Throughout Helon Habila’s Oil on Water, the degradation of the environment and the people seem to reflect each other. When the Major talks to Rufus as they approach Irikefe Island, he warns the young reporter,
–Be prepared for what you are about to see. Irikefe is now mostly ashes and rubble, bombed by the gun helicopter over there. Not a hut is left standing…
[Rufus responds,] –What of the people?
–Most of them would still be there, I suppose. But expect a lot of casualties, unavoidable, of course. This is a war zone…” (166)
In this exchange, the “ashes and rubble” of Irikefe resemble the detritus of the “unavoidable” human “casualties” of the worshipers and villagers. This resemblance between the status of the land and the people on the land transcends a mere mirroring, and instead argues for an intrinsic, inseparable link between humans and the environment in the Niger Delta. The bond between people and the earth is most explicitly stated during Rufus’s interview with Henshaw, one of the “militants” locked up at the Major’s military camp: “–We are the people, we are the Delta, we represent the very earth on which we stand” (163).

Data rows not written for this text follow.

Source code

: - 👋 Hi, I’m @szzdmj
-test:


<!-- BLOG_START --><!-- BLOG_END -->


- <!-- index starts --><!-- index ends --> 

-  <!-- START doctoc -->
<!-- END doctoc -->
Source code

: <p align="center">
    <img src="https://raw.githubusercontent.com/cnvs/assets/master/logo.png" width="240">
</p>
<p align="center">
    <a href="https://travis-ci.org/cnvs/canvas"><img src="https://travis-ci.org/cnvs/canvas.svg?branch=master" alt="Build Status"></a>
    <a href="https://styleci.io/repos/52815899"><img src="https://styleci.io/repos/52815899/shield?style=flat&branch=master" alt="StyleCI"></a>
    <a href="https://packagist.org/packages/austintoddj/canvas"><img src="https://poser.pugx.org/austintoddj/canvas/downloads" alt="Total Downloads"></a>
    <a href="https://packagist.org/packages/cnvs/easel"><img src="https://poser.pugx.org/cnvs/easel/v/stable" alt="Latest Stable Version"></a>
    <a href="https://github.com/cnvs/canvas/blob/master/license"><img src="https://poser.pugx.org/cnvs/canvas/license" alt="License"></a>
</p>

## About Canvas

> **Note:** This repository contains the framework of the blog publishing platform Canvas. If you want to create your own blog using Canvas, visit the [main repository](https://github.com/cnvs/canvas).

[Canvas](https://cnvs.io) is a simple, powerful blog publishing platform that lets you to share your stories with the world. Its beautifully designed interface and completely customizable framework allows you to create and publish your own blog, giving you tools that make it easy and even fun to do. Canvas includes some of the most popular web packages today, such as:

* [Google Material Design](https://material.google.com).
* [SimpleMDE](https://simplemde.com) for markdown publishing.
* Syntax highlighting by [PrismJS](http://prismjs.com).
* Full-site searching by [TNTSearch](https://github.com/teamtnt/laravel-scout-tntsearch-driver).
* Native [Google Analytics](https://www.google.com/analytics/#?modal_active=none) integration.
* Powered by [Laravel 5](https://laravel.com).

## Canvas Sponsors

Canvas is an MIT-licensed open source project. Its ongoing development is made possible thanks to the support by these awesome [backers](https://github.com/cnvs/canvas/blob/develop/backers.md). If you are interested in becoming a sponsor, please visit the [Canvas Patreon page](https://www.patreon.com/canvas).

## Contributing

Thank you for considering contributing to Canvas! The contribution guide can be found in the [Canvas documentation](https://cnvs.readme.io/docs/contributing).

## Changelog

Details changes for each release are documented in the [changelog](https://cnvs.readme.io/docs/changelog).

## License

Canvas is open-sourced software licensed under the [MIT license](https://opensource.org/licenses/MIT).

Through its role as a nexus of the physical and living, the Niger Delta epitomizes Rob Nixon’s concept of “slow violence”: “a violence that occurs gradually and out of sight, a violence of delayed destruction that is dispersed across time and space, an attritional violence that is typically not viewed as violence at all” (2). The slow violence that Rufus observes is a gradual process, as fish, wildlife, and crops slowly die from chronic oil spills and flaring and villages, like Chief Ibiram’s, slowly migrate from place to place in hope of an illusive better life. But this violence is hidden in the fog of the Delta, nameless, just like the island, which the group of journalists expected to meet the militants ransoming Isabel Floode; not until page 168, when Zaq and Rufus return to Irikefe with the Major and hear the account of the violence that happened on the island before the reporters arrived that the reader learns its name – Agbuki. This theme of namelessness is also seen in Rufus’ neglect to ask the old man and his son – Zaq and Rurus’s guides – for their names until well into their journey. When something is nameless, whether the environment or the people living there, they are powerless, unable to tell their story of their slow violence.